В глазах Воронина промелькнул испуг.
– Ну я же не баба, чтобы передавать сплетни! – выкрутился он.
– Знаешь, Валя, ты уж постарайся все-таки припомнить хоть что-то определенное, иначе я сочту, что ты просто гонишь пургу.
– Что у тебя за манера выражаться! – поморщился Воронин.

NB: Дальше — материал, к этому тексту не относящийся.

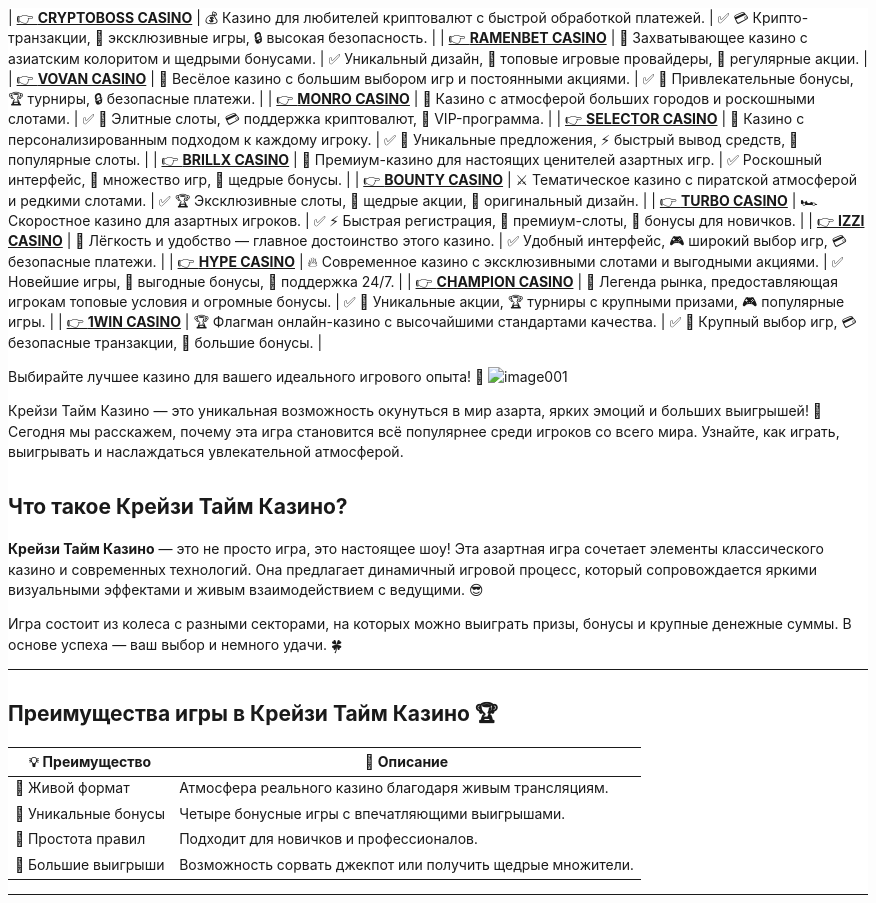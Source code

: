 | [👉 **CRYPTOBOSS CASINO**](https://cryptobossc.online/d847bcfa9) | 💰 Казино для любителей криптовалют с быстрой обработкой платежей.                              | ✅ 💳 Крипто-транзакции, 🎲 эксклюзивные игры, 🔒 высокая безопасность.                     |
| [👉 **RAMENBET CASINO**](https://get.saltyram.com/ru/registration?apkpop=0&partner=p24970p3296034p5526) | 🍜 Захватывающее казино с азиатским колоритом и щедрыми бонусами.                               | ✅ Уникальный дизайн, 🎰 топовые игровые провайдеры, 🌟 регулярные акции.                  |
| [👉 **VOVAN CASINO**](https://vovan.site/d098ab058)       | 🎉 Весёлое казино с большим выбором игр и постоянными акциями.                                  | ✅ 🎁 Привлекательные бонусы, 🏆 турниры, 🔒 безопасные платежи.                            |
| [👉 **MONRO CASINO**](https://mnr-ircp01.com/c3ce72a2c)   | 🌆 Казино с атмосферой больших городов и роскошными слотами.                                   | ✅ 🎰 Элитные слоты, 💳 поддержка криптовалют, 🌟 VIP-программа.                            |
| [👉 **SELECTOR CASINO**](https://gosel.fyi/SELVK)         | 🎨 Казино с персонализированным подходом к каждому игроку.                                     | ✅ 💎 Уникальные предложения, ⚡ быстрый вывод средств, 🎰 популярные слоты.                |
| [👉 **BRILLX CASINO**](https://brillx.uno/BRIVK)          | 💎 Премиум-казино для настоящих ценителей азартных игр.                                         | ✅ Роскошный интерфейс, 🎰 множество игр, 🏅 щедрые бонусы.                                |
| [👉 **BOUNTY CASINO**](https://bounty-casino.de/BOVK)     | ⚔️ Тематическое казино с пиратской атмосферой и редкими слотами.                               | ✅ 🏆 Эксклюзивные слоты, 🎁 щедрые акции, 🌟 оригинальный дизайн.                         |
| [👉 **TURBO CASINO**](https://turbo-casino.mx/TURVK)      | 🏎️ Скоростное казино для азартных игроков.                                                    | ✅ ⚡ Быстрая регистрация, 🎰 премиум-слоты, 🎁 бонусы для новичков.                        |
| [👉 **IZZI CASINO**](https://izzi-fr03.com/ca7c8a7b7)     | 🌈 Лёгкость и удобство — главное достоинство этого казино.                                     | ✅ Удобный интерфейс, 🎮 широкий выбор игр, 💳 безопасные платежи.                         |
| [👉 **HYPE CASINO**](https://hypekaz.com/dc2f44ad0)       | 🔥 Современное казино с эксклюзивными слотами и выгодными акциями.                             | ✅ Новейшие игры, 💸 выгодные бонусы, 🌟 поддержка 24/7.                                   |
| [👉 **CHAMPION CASINO**](https://champcasino.ink/pobeda/doa-hats?p80412p305331p112c) | 🏅 Легенда рынка, предоставляющая игрокам топовые условия и огромные бонусы.                    | ✅ 🎁 Уникальные акции, 🏆 турниры с крупными призами, 🎮 популярные игры.                 |
| [👉 **1WIN CASINO**](https://brandplay.link/6F5VqbyZ)     | 🏆 Флагман онлайн-казино с высочайшими стандартами качества.                                   | ✅ 🎰 Крупный выбор игр, 💳 безопасные транзакции, 🎁 большие бонусы.                      |

Выбирайте лучшее казино для вашего идеального игрового опыта! 🎉
![image001](https://github.com/user-attachments/assets/6701e5ef-6165-4e5a-b158-21fbbacc9cb7)

Крейзи Тайм Казино — это уникальная возможность окунуться в мир азарта, ярких эмоций и больших выигрышей! 🎉 Сегодня мы расскажем, почему эта игра становится всё популярнее среди игроков со всего мира. Узнайте, как играть, выигрывать и наслаждаться увлекательной атмосферой.

## Что такое Крейзи Тайм Казино?

**Крейзи Тайм Казино** — это не просто игра, это настоящее шоу! Эта азартная игра сочетает элементы классического казино и современных технологий. Она предлагает динамичный игровой процесс, который сопровождается яркими визуальными эффектами и живым взаимодействием с ведущими. 😎

Игра состоит из колеса с разными секторами, на которых можно выиграть призы, бонусы и крупные денежные суммы. В основе успеха — ваш выбор и немного удачи. 🍀

---

## Преимущества игры в Крейзи Тайм Казино 🏆

| 💡 Преимущество     | 📝 Описание                                                       |
|---------------------|------------------------------------------------------------------|
| 🎥 Живой формат     | Атмосфера реального казино благодаря живым трансляциям.         |
| 🎰 Уникальные бонусы | Четыре бонусные игры с впечатляющими выигрышами.                 |
| 🌟 Простота правил   | Подходит для новичков и профессионалов.                         |
| 🎁 Большие выигрыши  | Возможность сорвать джекпот или получить щедрые множители.      |

---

– Да уж какая есть. А впрочем, можешь ничего не говорить. Мне и так ясно, что ты все просто выдумал. А если Люся даже и обсуждала с кем-то мою личную жизнь, то пусть… Мне не жалко, поскольку обсуждать-то нечего. Но! – Алиса подняла вверх указательный палец. – Имей в виду: если в ближайшее время до меня дойдут разговоры о том, что я тебя, бедненького, преследую, потому что ты не отвечаешь на мои страстные чувства, то предупреждаю: через день вся компания будет знать о твоих запоях, которые ты так тщательно скрываешь. А теперь дай мне спокойно поесть!